- _PROBLEM REQUIREMENTS_: For each record that follows, give it back exactly, with no pictures included.

----

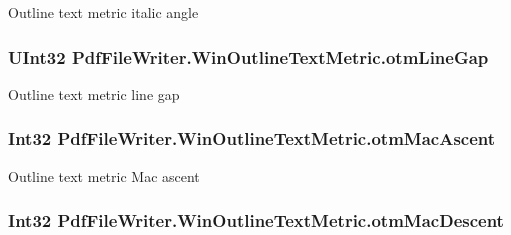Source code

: Outline text metric italic angle 

\subsubsection[{\texorpdfstring{otm\+Line\+Gap}{otmLineGap}}]{\setlength{\rightskip}{0pt plus 5cm}U\+Int32 Pdf\+File\+Writer.\+Win\+Outline\+Text\+Metric.\+otm\+Line\+Gap\hspace{0.3cm}{\ttfamily [get]}}\hypertarget{class_pdf_file_writer_1_1_win_outline_text_metric_a8a8b8cee38d6b5a25e830874e03d5d5e}{}\label{class_pdf_file_writer_1_1_win_outline_text_metric_a8a8b8cee38d6b5a25e830874e03d5d5e}


Outline text metric line gap 

\subsubsection[{\texorpdfstring{otm\+Mac\+Ascent}{otmMacAscent}}]{\setlength{\rightskip}{0pt plus 5cm}Int32 Pdf\+File\+Writer.\+Win\+Outline\+Text\+Metric.\+otm\+Mac\+Ascent\hspace{0.3cm}{\ttfamily [get]}}\hypertarget{class_pdf_file_writer_1_1_win_outline_text_metric_a1ae7279adba389ab41264c64619d0dac}{}\label{class_pdf_file_writer_1_1_win_outline_text_metric_a1ae7279adba389ab41264c64619d0dac}


Outline text metric Mac ascent 

\subsubsection[{\texorpdfstring{otm\+Mac\+Descent}{otmMacDescent}}]{\setlength{\rightskip}{0pt plus 5cm}Int32 Pdf\+File\+Writer.\+Win\+Outline\+Text\+Metric.\+otm\+Mac\+Descent\hspace{0.3cm}{\ttfamily [get]}}\hypertarget{class_pdf_file_writer_1_1_win_outline_text_metric_aa7dee7dc0aed33e1b7d9a75ba41b73ac}{}\label{class_pdf_file_writer_1_1_win_outline_text_metric_aa7dee7dc0aed33e1b7d9a75ba41b73ac}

----

- _OUTPUT OF THE EXERCISE_:
Source code

: Outline text metric italic angle 

\subsubsection[{\texorpdfstring{otm\+Line\+Gap}{otmLineGap}}]{\setlength{\rightskip}{0pt plus 5cm}U\+Int32 Pdf\+File\+Writer.\+Win\+Outline\+Text\+Metric.\+otm\+Line\+Gap\hspace{0.3cm}{\ttfamily [get]}}\hypertarget{class_pdf_file_writer_1_1_win_outline_text_metric_a8a8b8cee38d6b5a25e830874e03d5d5e}{}\label{class_pdf_file_writer_1_1_win_outline_text_metric_a8a8b8cee38d6b5a25e830874e03d5d5e}


Outline text metric line gap 

\subsubsection[{\texorpdfstring{otm\+Mac\+Ascent}{otmMacAscent}}]{\setlength{\rightskip}{0pt plus 5cm}Int32 Pdf\+File\+Writer.\+Win\+Outline\+Text\+Metric.\+otm\+Mac\+Ascent\hspace{0.3cm}{\ttfamily [get]}}\hypertarget{class_pdf_file_writer_1_1_win_outline_text_metric_a1ae7279adba389ab41264c64619d0dac}{}\label{class_pdf_file_writer_1_1_win_outline_text_metric_a1ae7279adba389ab41264c64619d0dac}


Outline text metric Mac ascent 

\subsubsection[{\texorpdfstring{otm\+Mac\+Descent}{otmMacDescent}}]{\setlength{\rightskip}{0pt plus 5cm}Int32 Pdf\+File\+Writer.\+Win\+Outline\+Text\+Metric.\+otm\+Mac\+Descent\hspace{0.3cm}{\ttfamily [get]}}\hypertarget{class_pdf_file_writer_1_1_win_outline_text_metric_aa7dee7dc0aed33e1b7d9a75ba41b73ac}{}\label{class_pdf_file_writer_1_1_win_outline_text_metric_aa7dee7dc0aed33e1b7d9a75ba41b73ac}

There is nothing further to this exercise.